Pioneer Zephyr, originally uploaded by William 74.

In the 1930's, railroads were still ruled by steam. Diesel electrics were in use, but they were still a novelty on most American roads. That changed in 1934 with the Chicago, Burlington, & Quincy's introduction of engine 9900, the Pioneer Zephyr.

Created with the idea of bringing riders back to the rails, the Zephyr was a huge step forward in passenger train technology. Aside from it's diesel electric power, the train was constructed almost entirely of stainless steel, which helped to make it far lighter than most heavyweight trains of the day. Combined with the shovel-nosed locomotive at the front, the shiny Zephyr was a sensation, like nothing else on the rails. It was fast, too, with top speeds in excess of 100 mph and making the dash from Denver to Chicago in a little over 13 hours.
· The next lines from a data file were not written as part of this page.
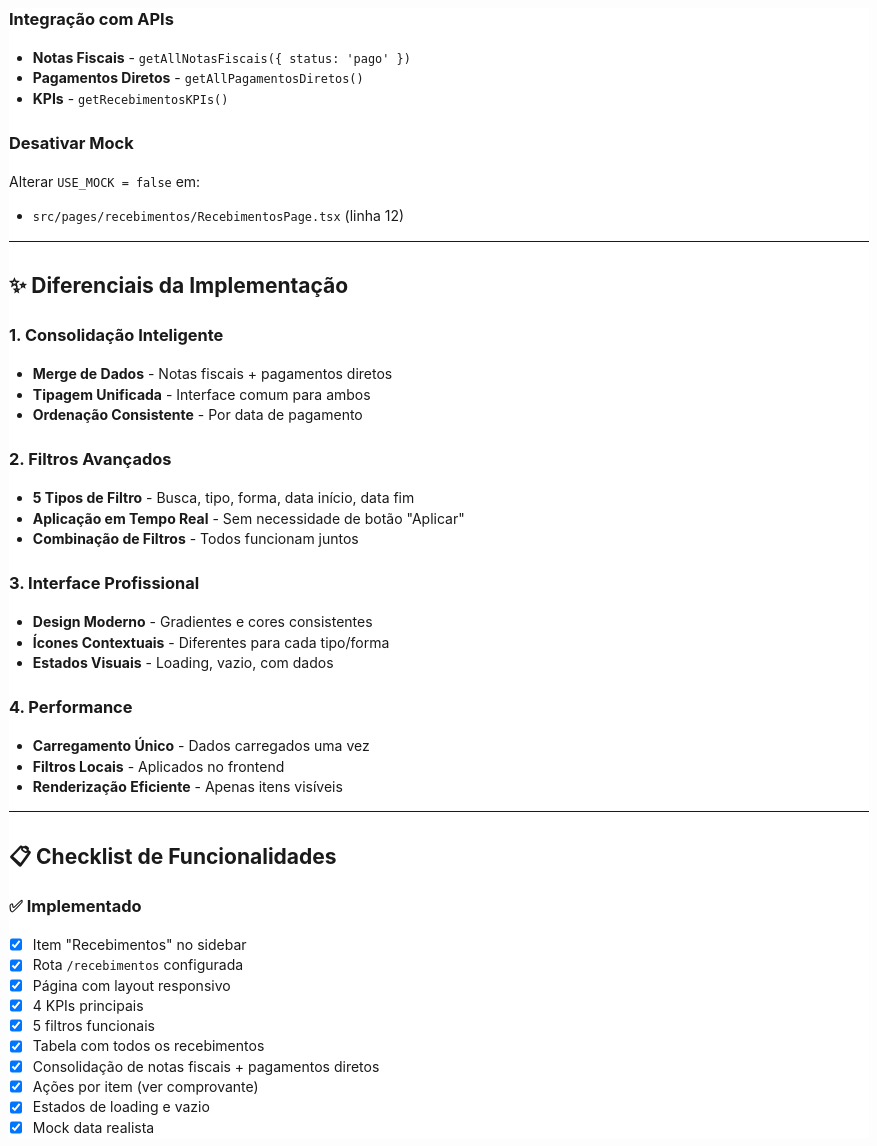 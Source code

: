 ### Integração com APIs
- **Notas Fiscais** - `getAllNotasFiscais({ status: 'pago' })`
- **Pagamentos Diretos** - `getAllPagamentosDiretos()`
- **KPIs** - `getRecebimentosKPIs()`

### Desativar Mock
Alterar `USE_MOCK = false` em:
- `src/pages/recebimentos/RecebimentosPage.tsx` (linha 12)

---

## ✨ Diferenciais da Implementação

### 1. Consolidação Inteligente
- **Merge de Dados** - Notas fiscais + pagamentos diretos
- **Tipagem Unificada** - Interface comum para ambos
- **Ordenação Consistente** - Por data de pagamento

### 2. Filtros Avançados
- **5 Tipos de Filtro** - Busca, tipo, forma, data início, data fim
- **Aplicação em Tempo Real** - Sem necessidade de botão "Aplicar"
- **Combinação de Filtros** - Todos funcionam juntos

### 3. Interface Profissional
- **Design Moderno** - Gradientes e cores consistentes
- **Ícones Contextuais** - Diferentes para cada tipo/forma
- **Estados Visuais** - Loading, vazio, com dados

### 4. Performance
- **Carregamento Único** - Dados carregados uma vez
- **Filtros Locais** - Aplicados no frontend
- **Renderização Eficiente** - Apenas itens visíveis

---

## 📋 Checklist de Funcionalidades

### ✅ Implementado
- [x] Item "Recebimentos" no sidebar
- [x] Rota `/recebimentos` configurada
- [x] Página com layout responsivo
- [x] 4 KPIs principais
- [x] 5 filtros funcionais
- [x] Tabela com todos os recebimentos
- [x] Consolidação de notas fiscais + pagamentos diretos
- [x] Ações por item (ver comprovante)
- [x] Estados de loading e vazio
- [x] Mock data realista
The Pioneer went into regular use soon after the record run, and continued in regular service on several routes until March of 1960. By then the other articulated Zephyr sets had been retired. The Pioneer was donated to the Museum of Science and Industry in Chicago, where it resides today, beautifully restored*. That's where I shot it, just before Halloween. The Museum was running the "Haunted Zephyr" tour, a haunted house on rails. I'm well pleased with this shot, which really looks like it was taken at some remote whistle stop in a small town in Nebraska or Iowa.

*you can ride another Zephyr set, the Nebraska Zephyr, at the Illinois Railway Museum. This set is also in great shape, but is pulled by a fantastic EMD E5, rather than the engine pictured here. It's beautiful, too.


  1. I love the Zephyr! I was quite pleased to see that it was on an elongated penny at the museum, too. Of course, I now own it.